The gas-phase structures of alkali metal cation-cytosine complexes generated by electrospray ionization are probed via infrared multiple photon dissociation (IRMPD) action spectroscopy and theoretical calculations. IRMPD action spectra of five alkali metal cation-cytosine complexes exhibit both similar and distinctive spectral features over the range of ~1000-1900cm(-1). The IRMPD spectra of the Li(+)(cytosine), Na(+)(cytosine), and K(+)(cytosine) complexes are relatively simple but exhibit changes in the shape and shifts in the positions of several bands that correlate with the size of the alkali metal cation.

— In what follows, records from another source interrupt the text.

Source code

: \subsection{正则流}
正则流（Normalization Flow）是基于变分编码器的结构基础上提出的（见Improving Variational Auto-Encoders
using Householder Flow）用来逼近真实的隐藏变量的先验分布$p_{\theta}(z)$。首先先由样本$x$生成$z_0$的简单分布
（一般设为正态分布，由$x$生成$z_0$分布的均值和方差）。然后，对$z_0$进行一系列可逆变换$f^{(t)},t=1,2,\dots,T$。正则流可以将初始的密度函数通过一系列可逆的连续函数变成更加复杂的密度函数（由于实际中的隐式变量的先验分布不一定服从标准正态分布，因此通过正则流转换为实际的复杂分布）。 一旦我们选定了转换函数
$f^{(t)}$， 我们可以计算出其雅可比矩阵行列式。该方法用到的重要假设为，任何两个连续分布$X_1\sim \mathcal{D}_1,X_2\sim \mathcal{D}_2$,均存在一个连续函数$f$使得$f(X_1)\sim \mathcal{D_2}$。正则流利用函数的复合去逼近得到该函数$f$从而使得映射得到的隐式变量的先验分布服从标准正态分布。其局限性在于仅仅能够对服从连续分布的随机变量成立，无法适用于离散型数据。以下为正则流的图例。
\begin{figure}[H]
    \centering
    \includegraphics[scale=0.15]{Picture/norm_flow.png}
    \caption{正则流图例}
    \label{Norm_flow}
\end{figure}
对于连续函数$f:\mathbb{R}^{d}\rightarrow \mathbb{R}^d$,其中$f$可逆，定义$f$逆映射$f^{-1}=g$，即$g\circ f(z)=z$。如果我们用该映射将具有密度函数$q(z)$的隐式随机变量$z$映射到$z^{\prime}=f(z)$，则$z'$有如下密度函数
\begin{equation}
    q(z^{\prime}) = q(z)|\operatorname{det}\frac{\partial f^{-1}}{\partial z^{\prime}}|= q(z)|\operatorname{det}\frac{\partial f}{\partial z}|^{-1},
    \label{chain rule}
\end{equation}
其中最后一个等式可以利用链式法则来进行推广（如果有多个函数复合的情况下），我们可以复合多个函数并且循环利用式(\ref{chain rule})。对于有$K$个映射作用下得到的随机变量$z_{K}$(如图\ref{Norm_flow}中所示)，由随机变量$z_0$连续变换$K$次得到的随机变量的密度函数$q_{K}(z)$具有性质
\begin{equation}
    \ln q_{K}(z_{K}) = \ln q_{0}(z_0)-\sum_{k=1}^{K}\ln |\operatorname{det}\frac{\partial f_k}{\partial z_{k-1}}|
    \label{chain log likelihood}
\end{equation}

The IRMPD spectra of the Rb(+)(cytosine) and Cs(+)(cytosine) complexes are much richer as distinctive new IR bands are observed, and the positions of several bands continue to shift in relation to the size of the metal cation. The measured IRMPD spectra are compared to linear IR spectra of stable low-energy tautomeric conformations calculated at the B3LYP/def2-TZVPPD level of theory to identify the conformations accessed in the experiments. These comparisons suggest that the evolution in the features in the IRMPD action spectra with the size of the metal cation, and the appearance of new bands for the larger metal cations, are the result of the variations in the intensities at which these complexes can be generated and the strength of the alkali metal cation-cytosine binding interaction, not the presence of multiple tautomeric conformations. Only a single tautomeric conformation is accessed for all five alkali metal cation-cytosine complexes, where the alkali metal cation binds to the O2 and N3 atoms of the canonical amino-oxo tautomer of cytosine, M(+)(C1).